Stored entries
- Opening Delimiter -

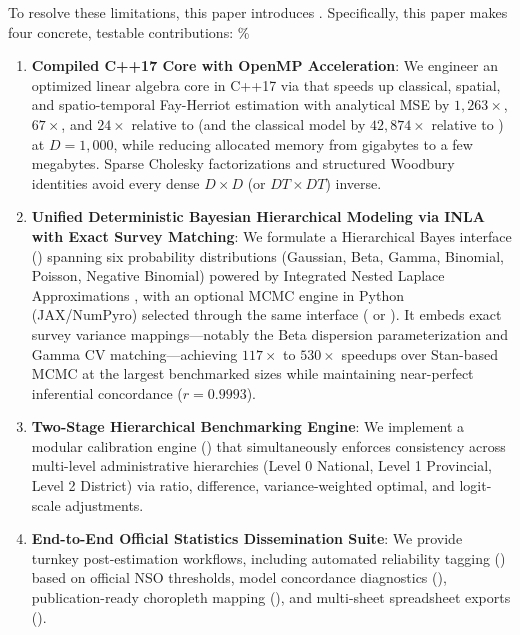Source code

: To resolve these limitations, this paper introduces . Specifically, this paper makes four concrete, testable contributions:
\%

\begin{enumerate}
  \item \textbf{Compiled C++17 Core with OpenMP Acceleration}: We engineer an optimized linear algebra core in C++17 via  that speeds up classical, spatial, and spatio-temporal Fay-Herriot estimation with analytical MSE by $1,263\times$, $67\times$, and $24\times$ relative to  (and the classical model by $42,874\times$ relative to ) at $D=1,000$, while reducing allocated memory from gigabytes to a few megabytes. Sparse Cholesky factorizations and structured Woodbury identities avoid every dense $D \times D$ (or $DT \times DT$) inverse.
  \item \textbf{Unified Deterministic Bayesian Hierarchical Modeling via INLA with Exact Survey Matching}: We formulate a Hierarchical Bayes interface () spanning six probability distributions (Gaussian, Beta, Gamma, Binomial, Poisson, Negative Binomial) powered by Integrated Nested Laplace Approximations \citep{rue2009approximate}, with an optional MCMC engine in Python (JAX/NumPyro) selected through the same interface ( or ). It embeds exact survey variance mappings---notably the \citet{janicki2020properties} Beta dispersion parameterization and Gamma CV matching---achieving $117\times$ to $530\times$ speedups over Stan-based MCMC at the largest benchmarked sizes while maintaining near-perfect inferential concordance ($r = 0.9993$).
  \item \textbf{Two-Stage Hierarchical Benchmarking Engine}: We implement a modular calibration engine () that simultaneously enforces consistency across multi-level administrative hierarchies (Level 0 National, Level 1 Provincial, Level 2 District) via ratio, difference, variance-weighted optimal, and logit-scale adjustments.
  \item \textbf{End-to-End Official Statistics Dissemination Suite}: We provide turnkey post-estimation workflows, including automated reliability tagging () based on official NSO thresholds, model concordance diagnostics (), publication-ready choropleth mapping (), and multi-sheet spreadsheet exports ().
\end{enumerate}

- Closing Delimiter -

**What is being asked**
Once the line containing "($r = 0.9993$)." has been located, transcribe exactly and only every line from the first line of the entries through it, excluding pictures.

**Exercise output**
Source code

: To resolve these limitations, this paper introduces . Specifically, this paper makes four concrete, testable contributions:
\%

\begin{enumerate}
  \item \textbf{Compiled C++17 Core with OpenMP Acceleration}: We engineer an optimized linear algebra core in C++17 via  that speeds up classical, spatial, and spatio-temporal Fay-Herriot estimation with analytical MSE by $1,263\times$, $67\times$, and $24\times$ relative to  (and the classical model by $42,874\times$ relative to ) at $D=1,000$, while reducing allocated memory from gigabytes to a few megabytes. Sparse Cholesky factorizations and structured Woodbury identities avoid every dense $D \times D$ (or $DT \times DT$) inverse.
  \item \textbf{Unified Deterministic Bayesian Hierarchical Modeling via INLA with Exact Survey Matching}: We formulate a Hierarchical Bayes interface () spanning six probability distributions (Gaussian, Beta, Gamma, Binomial, Poisson, Negative Binomial) powered by Integrated Nested Laplace Approximations \citep{rue2009approximate}, with an optional MCMC engine in Python (JAX/NumPyro) selected through the same interface ( or ). It embeds exact survey variance mappings---notably the \citet{janicki2020properties} Beta dispersion parameterization and Gamma CV matching---achieving $117\times$ to $530\times$ speedups over Stan-based MCMC at the largest benchmarked sizes while maintaining near-perfect inferential concordance ($r = 0.9993$).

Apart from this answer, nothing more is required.